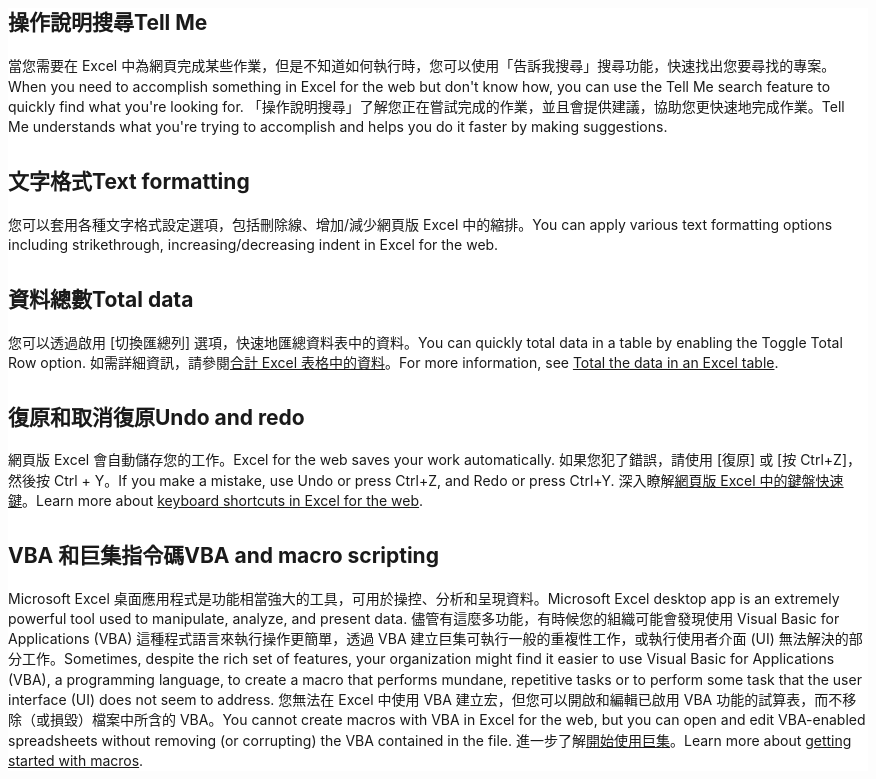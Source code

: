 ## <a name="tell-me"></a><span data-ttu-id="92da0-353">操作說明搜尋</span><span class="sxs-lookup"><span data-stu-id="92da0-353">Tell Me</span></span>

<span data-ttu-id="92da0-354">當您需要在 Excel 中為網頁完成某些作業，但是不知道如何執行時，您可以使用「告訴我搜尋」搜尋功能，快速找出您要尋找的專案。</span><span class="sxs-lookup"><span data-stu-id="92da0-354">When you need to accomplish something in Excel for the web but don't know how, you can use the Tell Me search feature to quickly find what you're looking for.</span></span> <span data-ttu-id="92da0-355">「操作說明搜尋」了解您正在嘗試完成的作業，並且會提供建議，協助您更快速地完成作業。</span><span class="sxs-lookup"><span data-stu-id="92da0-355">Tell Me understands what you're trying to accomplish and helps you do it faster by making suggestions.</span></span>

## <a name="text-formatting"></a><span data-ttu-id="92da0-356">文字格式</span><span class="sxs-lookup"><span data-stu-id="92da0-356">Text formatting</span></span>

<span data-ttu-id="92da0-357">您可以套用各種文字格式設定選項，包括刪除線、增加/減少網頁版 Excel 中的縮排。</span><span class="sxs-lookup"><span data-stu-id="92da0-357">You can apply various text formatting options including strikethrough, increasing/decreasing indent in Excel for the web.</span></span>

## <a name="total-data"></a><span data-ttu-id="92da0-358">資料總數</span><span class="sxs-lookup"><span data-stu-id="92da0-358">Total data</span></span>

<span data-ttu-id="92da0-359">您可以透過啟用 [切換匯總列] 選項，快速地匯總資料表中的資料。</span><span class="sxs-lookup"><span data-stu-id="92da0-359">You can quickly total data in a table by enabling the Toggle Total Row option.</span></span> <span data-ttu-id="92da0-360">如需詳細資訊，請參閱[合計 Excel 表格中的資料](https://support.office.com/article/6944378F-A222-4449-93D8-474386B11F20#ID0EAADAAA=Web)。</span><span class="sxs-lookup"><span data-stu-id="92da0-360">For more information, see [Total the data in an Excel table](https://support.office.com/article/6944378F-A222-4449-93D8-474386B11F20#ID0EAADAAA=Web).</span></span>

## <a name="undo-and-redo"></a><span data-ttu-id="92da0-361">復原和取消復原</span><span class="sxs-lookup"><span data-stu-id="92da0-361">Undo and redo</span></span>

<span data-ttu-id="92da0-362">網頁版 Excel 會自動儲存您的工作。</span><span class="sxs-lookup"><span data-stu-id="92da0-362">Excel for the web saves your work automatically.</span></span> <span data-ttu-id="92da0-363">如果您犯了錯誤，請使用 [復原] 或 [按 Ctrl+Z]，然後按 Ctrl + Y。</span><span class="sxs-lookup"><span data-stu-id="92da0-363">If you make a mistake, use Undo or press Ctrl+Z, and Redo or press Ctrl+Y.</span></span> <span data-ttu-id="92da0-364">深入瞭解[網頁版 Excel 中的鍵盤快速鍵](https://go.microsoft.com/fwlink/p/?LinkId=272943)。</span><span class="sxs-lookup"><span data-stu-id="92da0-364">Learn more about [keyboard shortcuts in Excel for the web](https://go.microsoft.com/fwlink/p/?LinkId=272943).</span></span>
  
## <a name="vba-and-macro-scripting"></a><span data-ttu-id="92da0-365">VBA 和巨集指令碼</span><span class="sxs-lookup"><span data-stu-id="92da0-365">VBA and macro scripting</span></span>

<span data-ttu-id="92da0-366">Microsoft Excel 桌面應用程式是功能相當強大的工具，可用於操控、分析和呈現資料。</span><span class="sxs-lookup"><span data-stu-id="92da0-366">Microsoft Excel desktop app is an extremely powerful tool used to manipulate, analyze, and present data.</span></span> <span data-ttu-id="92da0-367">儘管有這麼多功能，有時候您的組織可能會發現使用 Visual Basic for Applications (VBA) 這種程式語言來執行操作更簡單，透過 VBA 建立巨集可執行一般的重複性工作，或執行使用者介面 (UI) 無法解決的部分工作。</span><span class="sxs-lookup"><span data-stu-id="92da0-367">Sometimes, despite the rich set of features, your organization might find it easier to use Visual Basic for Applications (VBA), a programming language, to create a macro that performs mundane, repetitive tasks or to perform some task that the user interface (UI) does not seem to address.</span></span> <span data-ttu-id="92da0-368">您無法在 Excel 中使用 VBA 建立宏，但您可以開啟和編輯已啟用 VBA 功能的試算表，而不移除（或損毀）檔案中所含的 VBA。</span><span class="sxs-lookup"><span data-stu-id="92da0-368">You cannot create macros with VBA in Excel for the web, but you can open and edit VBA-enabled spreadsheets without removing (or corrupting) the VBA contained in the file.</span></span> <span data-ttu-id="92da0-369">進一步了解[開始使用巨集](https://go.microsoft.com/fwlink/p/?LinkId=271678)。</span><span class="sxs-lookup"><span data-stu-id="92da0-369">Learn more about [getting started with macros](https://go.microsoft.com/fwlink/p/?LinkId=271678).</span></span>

------------------------------------------------------------------------

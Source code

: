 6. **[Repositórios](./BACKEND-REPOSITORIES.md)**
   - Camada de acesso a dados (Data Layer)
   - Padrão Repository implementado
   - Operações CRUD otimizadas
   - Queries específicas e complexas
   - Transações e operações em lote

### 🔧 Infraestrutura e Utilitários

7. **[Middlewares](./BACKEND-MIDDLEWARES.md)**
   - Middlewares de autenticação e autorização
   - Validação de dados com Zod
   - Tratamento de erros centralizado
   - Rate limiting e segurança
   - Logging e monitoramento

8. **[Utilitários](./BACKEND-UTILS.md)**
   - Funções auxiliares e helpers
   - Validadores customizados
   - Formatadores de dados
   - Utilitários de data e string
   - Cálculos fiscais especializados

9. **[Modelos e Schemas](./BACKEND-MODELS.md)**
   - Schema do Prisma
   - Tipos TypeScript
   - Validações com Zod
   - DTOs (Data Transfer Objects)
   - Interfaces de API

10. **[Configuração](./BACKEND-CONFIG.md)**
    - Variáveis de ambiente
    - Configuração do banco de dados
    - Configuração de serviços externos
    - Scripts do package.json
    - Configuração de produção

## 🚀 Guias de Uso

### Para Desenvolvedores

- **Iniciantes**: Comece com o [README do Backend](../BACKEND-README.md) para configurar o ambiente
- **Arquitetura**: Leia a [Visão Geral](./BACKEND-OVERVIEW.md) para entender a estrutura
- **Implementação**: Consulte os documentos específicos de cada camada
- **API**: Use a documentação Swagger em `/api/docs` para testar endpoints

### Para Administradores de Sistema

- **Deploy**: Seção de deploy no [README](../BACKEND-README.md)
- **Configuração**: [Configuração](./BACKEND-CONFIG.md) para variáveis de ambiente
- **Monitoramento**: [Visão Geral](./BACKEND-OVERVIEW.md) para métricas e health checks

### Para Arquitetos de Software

------------------------------------------------------------------------

* [WHAT IS BEING ASKED]
Please return every line of the records that contains the word "Middlewares".

* [WRITTEN SOLUTION]
7. **[Middlewares](./BACKEND-MIDDLEWARES.md)**
   - Middlewares de autenticação e autorização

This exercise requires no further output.